== SUPPLIED DATA ==

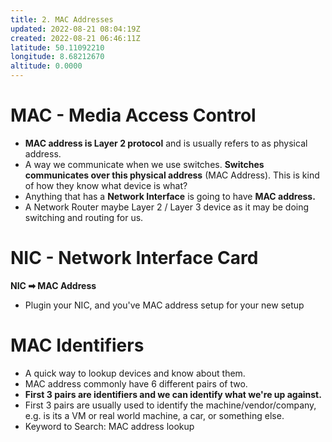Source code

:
 ```yaml
---
title: 2. MAC Addresses
updated: 2022-08-21 08:04:19Z
created: 2022-08-21 06:46:11Z
latitude: 50.11092210
longitude: 8.68212670
altitude: 0.0000
---
```


# MAC - Media Access Control
- **MAC address is Layer 2 protocol** and is usually refers to as physical address.
- A way we communicate when we use switches. **Switches communicates over this physical address** (MAC Address). This is kind of how they know what device is what? 
- Anything that has a **Network Interface** is going to have **MAC address.**
- A Network Router maybe Layer 2 / Layer 3 device as it may be doing switching and routing for us.
# NIC - Network Interface Card
**NIC ➡ MAC Address**
- Plugin your NIC, and you've MAC address setup for your new setup

# MAC Identifiers
- A quick way to lookup devices and know about them.
- MAC address commonly have 6 different pairs of two.
- **First 3 pairs are identifiers and we can identify what we're up against.**
- First 3 pairs are usually used to identify the machine/vendor/company, e.g. is its a VM or real world machine, a car, or something else.
- Keyword to Search: MAC address lookup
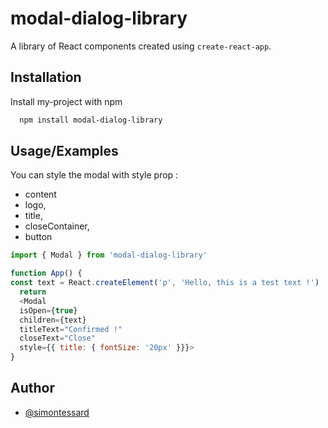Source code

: # modal-dialog-library

A library of React components created using `create-react-app`.

## Installation

Install my-project with npm

```bash
  npm install modal-dialog-library
```

## Usage/Examples

You can style the modal with style prop :

- content
- logo,
- title,
- closeContainer,
- button

```javascript
import { Modal } from 'modal-dialog-library'

function App() {
const text = React.createElement('p', 'Hello, this is a test text !')
  return
  <Modal
  isOpen={true}
  children={text}
  titleText="Confirmed !"
  closeText="Close"
  style={{ title: { fontSize: '20px' }}}>
}
```

## Author

- [@simontessard](https://www.github.com/simontessard)

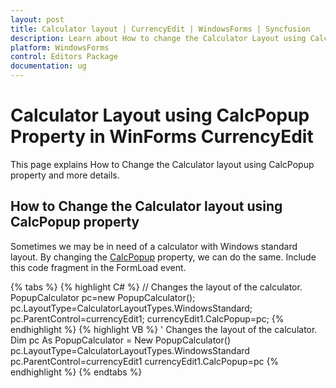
 ```yaml
---
layout: post
title: Calculator layout | CurrencyEdit | WindowsForms | Syncfusion
description: Learn about How to change the Calculator Layout using CalcPopup Property support in Syncfusion Windows Forms CurrencyEdit control and more details.
platform: WindowsForms
control: Editors Package
documentation: ug
---
```



# Calculator Layout using CalcPopup Property in WinForms CurrencyEdit

This page explains How to Change the Calculator layout using CalcPopup property and more details.

## How to Change the Calculator layout using CalcPopup property

Sometimes we may be in need of a calculator with Windows standard layout. By changing the [CalcPopup](https://help.syncfusion.com/cr/windowsforms/Syncfusion.Windows.Forms.Tools.CurrencyEdit.html#Syncfusion_Windows_Forms_Tools_CurrencyEdit_CalcPopup) property, we can do the same. Include this code fragment in the FormLoad event.

{% tabs %}
{% highlight C# %}
// Changes the layout of the calculator.
PopupCalculator pc=new PopupCalculator();
pc.LayoutType=CalculatorLayoutTypes.WindowsStandard;
pc.ParentControl=currencyEdit1;
currencyEdit1.CalcPopup=pc;
{% endhighlight %}
{% highlight VB %}
' Changes the layout of the calculator.
Dim pc As PopupCalculator = New PopupCalculator()
pc.LayoutType=CalculatorLayoutTypes.WindowsStandard
pc.ParentControl=currencyEdit1
currencyEdit1.CalcPopup=pc
{% endhighlight %}
{% endtabs %}

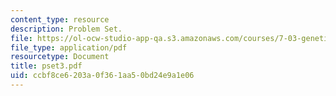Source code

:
 ```yaml
---
content_type: resource
description: Problem Set.
file: https://ol-ocw-studio-app-qa.s3.amazonaws.com/courses/7-03-genetics-fall-2004/ccbf8ce6203a0f361aa50bd24e9a1e06_pset3.pdf
file_type: application/pdf
resourcetype: Document
title: pset3.pdf
uid: ccbf8ce6-203a-0f36-1aa5-0bd24e9a1e06
---
```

===

_ABOUT THIS TASK_
Report the lines above that contain "Interface".

_ANSWER TO THE EXERCISE_
- Anything that has a **Network Interface** is going to have **MAC address.**
# NIC - Network Interface Card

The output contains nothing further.